By the end of the pandemic, kids were waiting longer than adults for healthcare across all clinical streams – medical, surgical, developmental and rehabilitation, mental health and diagnostics. During COVID, 440,000 babies were born in Ontario, and we know at least 10 to 20 per cent of children and youth need medical, developmental, or mental healthcare to succeed and thrive. This has significant impact not only on the health of these children, but on their social, educational, and developmental needs. Without urgent action in the early years, when it makes the most difference, children’s overall well-being is negatively impacted now and into the future. We must continue to keep children’s health and well-being front and centre to monitor and respond to this generation’s unmet needs and impact on schools, families and communities.

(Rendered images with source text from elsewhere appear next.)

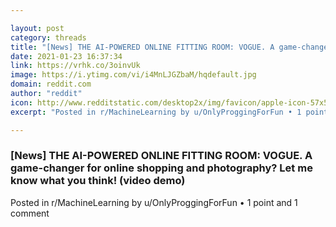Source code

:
 ```yaml
---

layout: post
category: threads
title: "[News] THE AI-POWERED ONLINE FITTING ROOM: VOGUE. A game-changer for online shopping and photography? Let me know what you think! (video demo)"
date: 2021-01-23 16:37:34
link: https://vrhk.co/3oinvUk
image: https://i.ytimg.com/vi/i4MnLJGZbaM/hqdefault.jpg
domain: reddit.com
author: "reddit"
icon: http://www.redditstatic.com/desktop2x/img/favicon/apple-icon-57x57.png
excerpt: "Posted in r/MachineLearning by u/OnlyProggingForFun • 1 point and 1 comment"

---
```


### [News] THE AI-POWERED ONLINE FITTING ROOM: VOGUE. A game-changer for online shopping and photography? Let me know what you think! (video demo)

Posted in r/MachineLearning by u/OnlyProggingForFun • 1 point and 1 comment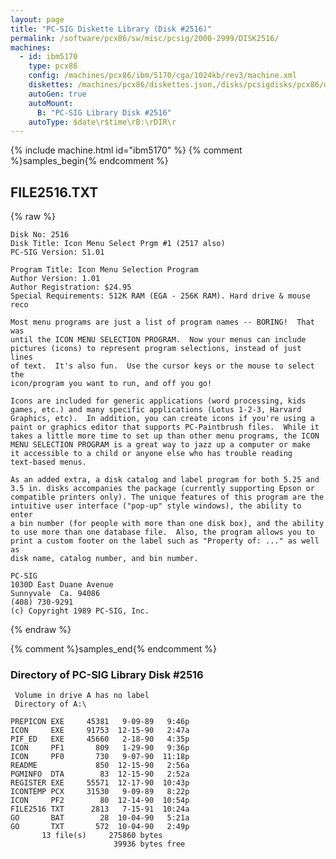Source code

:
 ```yaml
---
layout: page
title: "PC-SIG Diskette Library (Disk #2516)"
permalink: /software/pcx86/sw/misc/pcsig/2000-2999/DISK2516/
machines:
  - id: ibm5170
    type: pcx86
    config: /machines/pcx86/ibm/5170/cga/1024kb/rev3/machine.xml
    diskettes: /machines/pcx86/diskettes.json,/disks/pcsigdisks/pcx86/diskettes.json
    autoGen: true
    autoMount:
      B: "PC-SIG Library Disk #2516"
    autoType: $date\r$time\rB:\rDIR\r
---
```


{% include machine.html id="ibm5170" %}
{% comment %}samples_begin{% endcomment %}

## FILE2516.TXT

{% raw %}
```
Disk No: 2516                                                           
Disk Title: Icon Menu Select Prgm #1 (2517 also)                        
PC-SIG Version: S1.01                                                   
                                                                        
Program Title: Icon Menu Selection Program                              
Author Version: 1.01                                                    
Author Registration: $24.95                                             
Special Requirements: 512K RAM (EGA - 256K RAM). Hard drive & mouse reco
                                                                        
Most menu programs are just a list of program names -- BORING!  That was
until the ICON MENU SELECTION PROGRAM.  Now your menus can include      
pictures (icons) to represent program selections, instead of just lines 
of text.  It's also fun.  Use the cursor keys or the mouse to select the
icon/program you want to run, and off you go!                           
                                                                        
Icons are included for generic applications (word processing, kids      
games, etc.) and many specific applications (Lotus 1-2-3, Harvard       
Graphics, etc).  In addition, you can create icons if you're using a    
paint or graphics editor that supports PC-Paintbrush files.  While it   
takes a little more time to set up than other menu programs, the ICON   
MENU SELECTION PROGRAM is a great way to jazz up a computer or make     
it accessible to a child or anyone else who has trouble reading         
text-based menus.                                                       
                                                                        
As an added extra, a disk catalog and label program for both 5.25 and   
3.5 in. disks accompanies the package (currently supporting Epson or    
compatible printers only). The unique features of this program are the  
intuitive user interface ("pop-up" style windows), the ability to enter 
a bin number (for people with more than one disk box), and the ability  
to use more than one database file.  Also, the program allows you to    
print a custom footer on the label such as "Property of: ..." as well as
disk name, catalog number, and bin number.                              
                                                                        
PC-SIG                                                                  
1030D East Duane Avenue                                                 
Sunnyvale  Ca. 94086                                                    
(408) 730-9291                                                          
(c) Copyright 1989 PC-SIG, Inc.                                         
```
{% endraw %}

{% comment %}samples_end{% endcomment %}

### Directory of PC-SIG Library Disk #2516

     Volume in drive A has no label
     Directory of A:\

    PREPICON EXE     45381   9-09-89   9:46p
    ICON     EXE     91753  12-15-90   2:47a
    PIF_ED   EXE     45660   2-18-90   4:35p
    ICON     PF1       809   1-29-90   9:36p
    ICON     PF0       730   9-07-90  11:18p
    README             850  12-15-90   2:56a
    PGMINFO  DTA        83  12-15-90   2:52a
    REGISTER EXE     55571  12-17-90  10:43p
    ICONTEMP PCX     31530   9-09-89   8:22p
    ICON     PF2        80  12-14-90  10:54p
    FILE2516 TXT      2813   7-15-91  10:24a
    GO       BAT        28  10-04-90   5:21a
    GO       TXT       572  10-04-90   2:49p
           13 file(s)     275860 bytes
                           39936 bytes free
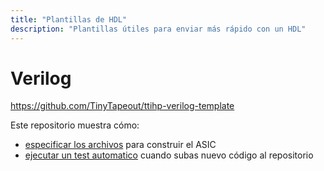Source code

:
 ```yaml
---
title: "Plantillas de HDL"
description: "Plantillas útiles para enviar más rápido con un HDL"
---
```


# Verilog

https://github.com/TinyTapeout/ttihp-verilog-template

Este repositorio muestra cómo:

* [especificar los archivos](https://github.com/TinyTapeout/ttihp-verilog-template/blob/main/info.yaml#L18) para construir el ASIC
* [ejecutar un test automatico](/hdl/testing) cuando subas nuevo código al repositorio
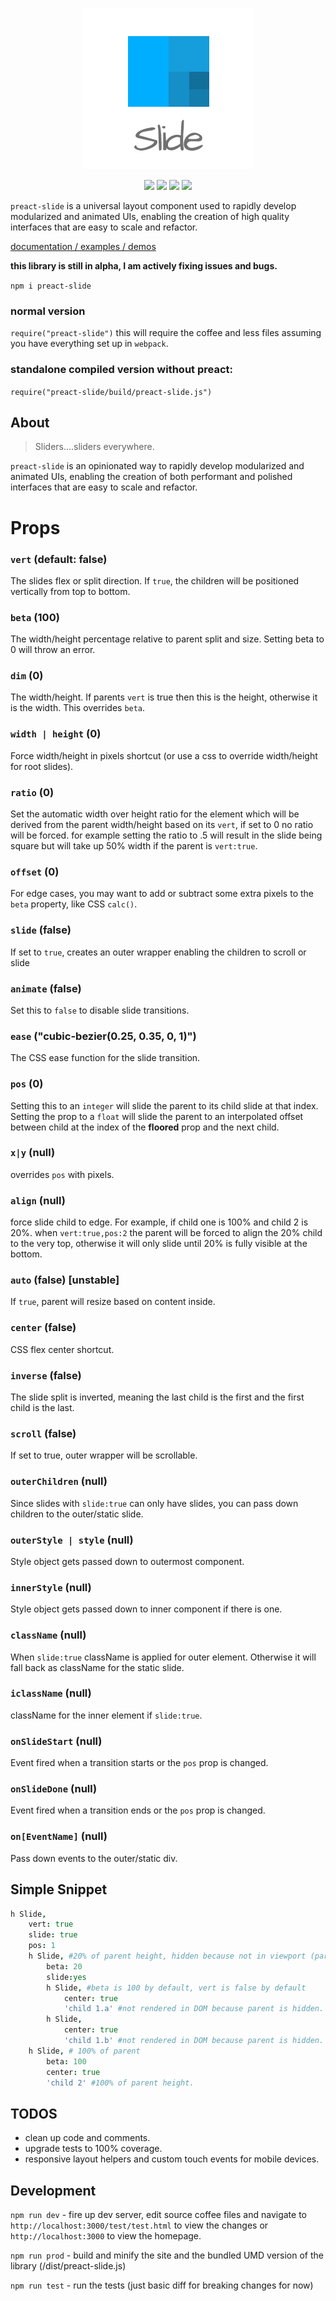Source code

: <p align="center"><a href="http://arxii.github.io/preact-slide" alt="logo"><img src="/site/logo.png" /></a></p>
<p align="center">
<a href="https://npmjs.com/package/preact-slide" alt="npm link"><img src="https://img.shields.io/npm/v/preact-slide.svg?style=flat-square" /></a>
<a href="https://github.com/developit/preact" alt="preact dependency v8.2.7"><img src="https://img.shields.io/badge/preact-v8.2.7-blue.svg?style=flat-square" /></a>
<a href="https://travis-ci.org/arxii/preact-slide" alt="travis ci build and test"><img src="https://img.shields.io/travis/arxii/preact-slide.svg?style=flat-square" /></a>
<a href="https://coveralls.io/github/arxii/preact-slide" alt="travis ci build and test"><img src="https://img.shields.io/coveralls/arxii/preact-slide.svg?style=flat-square" /></a>

</p>

`preact-slide` is a universal layout component used to rapidly develop modularized and animated UIs, enabling the creation of high quality interfaces that are easy to scale and refactor.

[documentation / examples / demos](http://arxii.github.io/preact-slide)


**this library is still in alpha, I am actively fixing issues and bugs.**


`npm i preact-slide`


### normal version
`require("preact-slide")` this will require the coffee and less files assuming you have everything set up in `webpack`.

### standalone compiled version without preact:
`require("preact-slide/build/preact-slide.js")`


## About
> Sliders....sliders everywhere.


`preact-slide` is an opinionated way to rapidly develop modularized and animated UIs, enabling the creation of both performant and polished interfaces that are easy to scale and refactor.


# Props
### `vert` (default: false)
The slides flex or split direction. If `true`, the children will be positioned vertically from top to bottom.

### `beta` (100)
The width/height percentage relative to parent split and size. Setting beta to 0 will throw an error.

### `dim` (0)
The width/height. If parents `vert` is true then this is the height, otherwise it is the width. This overrides `beta`.

### `width | height` (0)
Force width/height in pixels shortcut (or use a css to override width/height for root slides).

### `ratio` (0)
Set the automatic width over height ratio for the element which will be derived from the parent width/height based on its `vert`, if set to 0 no ratio will be forced. for example setting the ratio to .5 will result in the slide being square but will take up 50% width if the parent is `vert:true`.

### `offset` (0)
For edge cases, you may want to add or subtract some extra pixels to the `beta` property, like CSS `calc()`.

### `slide` (false)
If set to `true`, creates an outer wrapper enabling the children to scroll or slide

### `animate` (false)
Set this to `false` to disable slide transitions.

### `ease` ("cubic-bezier(0.25, 0.35, 0, 1)")
The CSS ease function for the slide transition.



### `pos` (0)
Setting this to an `integer` will slide the parent to its child slide at that index. Setting the prop to a `float` will slide the parent to an interpolated offset between child at the index of the **floored** prop and the next child.

### `x|y` (null)
overrides `pos` with pixels.

### `align` (null)
force slide child to edge. For example, if child one is 100% and child 2 is 20%. when `vert:true,pos:2` the parent will be forced to align the 20% child to the very top, otherwise it will only slide until 20% is fully visible at the bottom.

### `auto` (false) [unstable]
If `true`, parent will resize based on content inside.

### `center` (false)
CSS flex center shortcut.

### `inverse` (false)
The slide split is inverted, meaning the last child is the first and the first child is the last.

### `scroll` (false)
If set to true, outer wrapper will be scrollable.

### `outerChildren` (null)
Since slides with `slide:true` can only have slides, you can pass down children to the outer/static slide.

### `outerStyle | style` (null)
Style object gets passed down to outermost component.

### `innerStyle` (null)
Style object gets passed down to inner component if there is one.

### `className` (null)
When `slide:true` className is applied for outer element. Otherwise it will fall back as className for the static slide.

### `iclassName` (null)
className for the inner element if `slide:true`.

### `onSlideStart` (null)
Event fired when a transition starts or the `pos` prop is changed.

### `onSlideDone` (null)
Event fired when a transition ends or the `pos` prop is changed.

### `on[EventName]` (null)
Pass down events to the outer/static div.






## Simple Snippet
```coffeescript
h Slide,
	vert: true
	slide: true
	pos: 1
	h Slide, #20% of parent height, hidden because not in viewport (parent pos:1)
		beta: 20
		slide:yes
		h Slide, #beta is 100 by default, vert is false by default
			center: true
			'child 1.a' #not rendered in DOM because parent is hidden.
		h Slide,
			center: true
			'child 1.b' #not rendered in DOM because parent is hidden.
	h Slide, # 100% of parent 
		beta: 100
		center: true
		'child 2' #100% of parent height.
```


## TODOS
+ clean up code and comments.
+ upgrade tests to 100% coverage.
+ responsive layout helpers and custom touch events for mobile devices.



## Development
`npm run dev` - fire up dev server, edit source coffee files and navigate to `http://localhost:3000/test/test.html` to view the changes or `http://localhost:3000` to view the homepage. 

`npm run prod` - build and minify the site and the bundled UMD version of the library (/dist/preact-slide.js)

`npm run test` - run the tests (just basic diff for breaking changes for now)

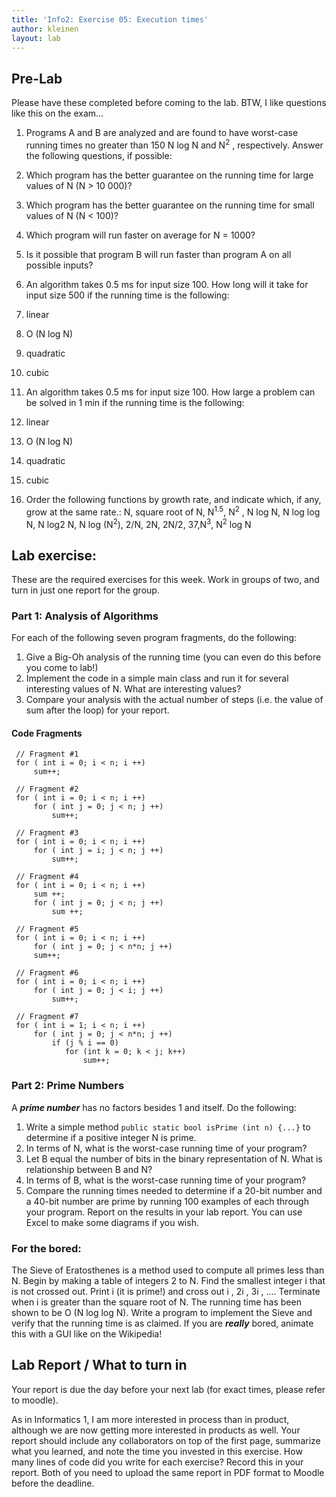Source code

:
 ```yaml
---
title: 'Info2: Exercise 05: Execution times'
author: kleinen
layout: lab
---
```


## Pre-Lab

Please have these completed before coming to the lab. BTW, I like questions like this on the exam...

1. Programs A and B are analyzed and are found to have worst-case running times no greater than 150 N log N and N<sup>2</sup> , respectively. Answer the following questions, if possible:

  1. Which program has the better guarantee on the running time for large values of N (N > 10 000)?
  2. Which program has the better guarantee on the running time for small values of N (N < 100)?
  3. Which program will run faster on average for N = 1000?
  4.  Is it possible that program B will run faster than program A on all possible inputs?

2. An algorithm takes 0.5 ms for input size 100. How long will it take for input size 500 if the running time is the following:

  1. linear
  2. O (N log N)
  3. quadratic
  4. cubic

3. An algorithm takes 0.5 ms for input size 100. How large a problem can be solved in 1 min if the running time is the following:

  1. linear
  2. O (N log N)
  3. quadratic
  4. cubic

4. Order the following functions by growth rate, and indicate which, if any, grow at the same rate.:
N, square root of N, N<sup>1.5</sup>, N<sup>2</sup> , N log N, N log log N, N log2 N, N log (N<sup>2</sup>), 2/N, 2N, 2N/2, 37,N<sup>3</sup>, N<sup>2</sup> log N



## Lab exercise:

These are the required exercises for this week. Work in groups of two, and turn in just one report for the group.

### Part 1: Analysis of Algorithms
For each of the following seven program fragments, do the following:

1. Give a Big-Oh analysis of the running time (you can even do this before you come to lab!)
2. Implement the code in a simple main class and run it for several interesting values of N. What are interesting values?
3. Compare your analysis with the actual number of steps (i.e. the value of sum after the loop) for your report.

#### Code Fragments

     // Fragment #1
     for ( int i = 0; i < n; i ++)
         sum++;

     // Fragment #2
     for ( int i = 0; i < n; i ++)
         for ( int j = 0; j < n; j ++)
             sum++;

     // Fragment #3
     for ( int i = 0; i < n; i ++)
         for ( int j = i; j < n; j ++)
             sum++;

     // Fragment #4
     for ( int i = 0; i < n; i ++)
         sum ++;
         for ( int j = 0; j < n; j ++)
             sum ++;

     // Fragment #5
     for ( int i = 0; i < n; i ++)
         for ( int j = 0; j < n*n; j ++)
         sum++;

     // Fragment #6
     for ( int i = 0; i < n; i ++)
         for ( int j = 0; j < i; j ++)
             sum++;

     // Fragment #7
     for ( int i = 1; i < n; i ++)
         for ( int j = 0; j < n*n; j ++)
             if (j % i == 0)
                for (int k = 0; k < j; k++)
                    sum++;

### Part 2: Prime Numbers

A  ***prime number*** has no factors besides 1 and itself. Do the following:

1. Write a simple method `public static bool isPrime (int n) {...}` to determine if a positive integer N is prime.
2. In terms of N, what is the worst-case running time of your program?
3. Let B equal the number of bits in the binary representation of N. What is relationship between B and N?
4. In terms of B, what is the worst-case running time of your program?
5. Compare the running times needed to determine if a 20-bit number and a 40-bit number are prime by running 100 examples of each through your program. Report on the results in your lab report. You can use Excel to make some diagrams if you wish.

### For the bored:

The Sieve of Eratosthenes is a method used to compute all primes less than N. Begin by making a table of integers 2 to N.
Find the smallest integer i that is not crossed out. Print i (it is prime!) and cross out i , 2i , 3i , ....
Terminate when i is greater than the square root of N. The running time has been shown to be O (N log log N). Write a program to implement the Sieve and verify that the running time is as claimed. If you are ***really*** bored, animate this with a GUI like on the Wikipedia!

## Lab Report / What to turn in

Your report is due the day before your next lab (for exact times, please refer to moodle).

As in Informatics 1, I am more interested in process than in product,
although we are now getting more interested in products as well.
Your report should include any collaborators on top of the first page,
summarize what you learned,
and note the time you invested in this exercise. How many lines of code did you write for each exercise? Record this in your report.
Both of you need to upload the same report in PDF format to Moodle before the deadline.


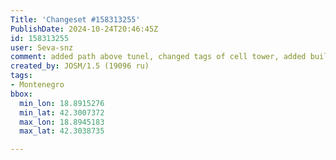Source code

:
 ```yaml
---
Title: 'Changeset #158313255'
PublishDate: 2024-10-24T20:46:45Z
id: 158313255
user: Seva-snz
comment: added path above tunel, changed tags of cell tower, added buildings and fence
created_by: JOSM/1.5 (19096 ru)
tags:
- Montenegro
bbox:
  min_lon: 18.8915276
  min_lat: 42.3007372
  max_lon: 18.8945183
  max_lat: 42.3038735

---
```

We must continue to build on the momentum and innovation made possible by this transformational funding with sustained and continued investments to ensure all infants, children, youth and families have timely access to the care and supports they need, when and where they need them.

Kids can’t afford to wait. Early intervention is often the least costly approach and has long-term positive impacts for the child, the family, the community and the economy.

The Children’s Health Coalition represents expertise in pediatric health care and research; developmental health; mental health services, intensive services and acute care; physical, cognitive and communication disabilities; as well as emergency and complex care.

In other words, we deliver every kind of health care a child could need – and we see how the elements of care can work together to support kids if we look at the entire system as a whole.

That’s why we will continue in partnership to advance our goal to deliver integrated children’s health care – so that the entire health care system works better to support kids and their families no matter what challenges they are facing.



About the Children’s Health Coalition

The Children’s Health Coalition is a collective of eight leading Ontario children’s health organizations: CHEO, Children’s Hospital – London Health Sciences Centre, Children’s Mental Health Ontario, Empowered Kids Ontario, Holland Bloorview Kids Rehabilitation Hospital, Kids Health Alliance, McMaster Children’s Hospital and SickKids. 

We represent expertise in pediatric health care and research; rehabilitation; mental health services like targeted prevention, early intervention, short and long-term counselling and therapy, addictions services, intensive services, and acute care; physical, cognitive, and communication disabilities; as well as emergency and complex care. We deliver every kind of care a child could need, and we see how the elements of care can work together to support their families no matter what challenges they are facing.